Moreover, by the lower semicontinuity of the \(H^1(\Omega )\) norm with respect to the weak convergence, we obtain

$$\begin{aligned} \begin{aligned} \Vert v\Vert _{H^1(\Omega )}^2&\le \liminf \limits _{n\rightarrow +\infty } \Vert {v_{n}}\Vert _{H^1(\Omega )}^2, \\ \Vert {v}\Vert _{L^2(\Omega )}^2 + \Vert {\nabla v}\Vert _{L^2(\Omega )}^2&\le \lim \limits _{n\rightarrow +\infty } \Vert {v_{n}}\Vert _{L^2(\Omega )}^2 + \liminf \limits _{n\rightarrow +\infty } \Vert {\nabla v_{n}}\Vert _{L^2(\Omega )}^2\\&= \Vert {v}\Vert _{L^2(\Omega )}^2 + \liminf \limits _{n\rightarrow +\infty } \Vert {\nabla v_{n}}\Vert _{L^2(\Omega )}^2,\\ \Vert {\nabla v}\Vert _{L^2(\Omega )}^2&\le \liminf \limits _{n\rightarrow +\infty } \Vert {\nabla v_{n}}\Vert _{L^2(\Omega )}^2. \end{aligned} \end{aligned}$$

By the last inequality and the convergence of \(v_n\) to v a.e., by the use of Proposition 3.5 and the fact that \(v_n\) is a minimizing sequence, we have

$$\begin{aligned} \begin{aligned} J_{\delta ,\varepsilon }(v)&= \frac{1}{2} \Vert u_{\delta }(v)-u_{meas}\Vert _{L^2(\Sigma _N)}^2 + \widetilde{\alpha } \int _{\Omega }\left( \varepsilon |\nabla v|^2 + \frac{1}{\varepsilon }v(1-v)\right) \\&\le \liminf \limits _{n\rightarrow +\infty }\left( \frac{1}{2} \Vert u_{\delta }(v_n)-u_{meas}\Vert _{L^2(\Sigma _N)}^2 + \widetilde{\alpha } \int _{\Omega }\left( \varepsilon |\nabla v_n|^2 + \frac{1}{\varepsilon }v_n(1-v_n)\right) \right) \\&=\lim \limits _{n\rightarrow +\infty } J_{\delta ,\varepsilon }(v_n) = M. \end{aligned} \end{aligned}$$

Finally, by pointwise convergence, we know that \(0 \le v \le 1\) a.e. in \(\Omega \) and \(v = 1\) a.e. in \(\Omega ^{d_0/2}\).

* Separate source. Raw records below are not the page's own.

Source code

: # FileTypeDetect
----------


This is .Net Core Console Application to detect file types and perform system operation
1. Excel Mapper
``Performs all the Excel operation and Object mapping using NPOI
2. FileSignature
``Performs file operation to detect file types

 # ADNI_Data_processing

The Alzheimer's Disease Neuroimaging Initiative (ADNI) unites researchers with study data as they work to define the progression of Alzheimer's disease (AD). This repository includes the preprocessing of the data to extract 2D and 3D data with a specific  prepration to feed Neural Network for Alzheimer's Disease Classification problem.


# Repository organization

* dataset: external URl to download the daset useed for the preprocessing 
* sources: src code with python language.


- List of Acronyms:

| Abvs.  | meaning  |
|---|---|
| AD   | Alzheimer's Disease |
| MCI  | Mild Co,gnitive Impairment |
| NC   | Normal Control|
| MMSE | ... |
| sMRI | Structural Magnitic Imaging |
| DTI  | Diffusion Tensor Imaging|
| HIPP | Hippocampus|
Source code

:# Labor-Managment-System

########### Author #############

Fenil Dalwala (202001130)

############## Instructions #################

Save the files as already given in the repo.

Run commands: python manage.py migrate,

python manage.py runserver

Hence, v is a minimum of \(J_{\delta ,\varepsilon }\) in \(\mathcal {K}\). \(\square \)

3.2 Necessary Optimality Conditions

In this section we provide an expression for the first order necessary optimality condition associated with the minimization problem (3.8), formulated as a variational inequality involving the Fréchet derivative of \(J_{\delta ,\varepsilon }\).

Proposition 3.9

Define the map \(F:\mathcal {K} \rightarrow H^1(\Omega ), \, F(v) = u_{\delta }(v)\), \(u_{\delta }(v)\) solution to (3.2). Then the operators F and \(J_{\delta ,\varepsilon }\) (for every \(\delta , \varepsilon >0\)) are Fréchet-differentiable on \(\mathcal {K} \subset L^{\infty }(\Omega ) \cap H^1(\Omega )\).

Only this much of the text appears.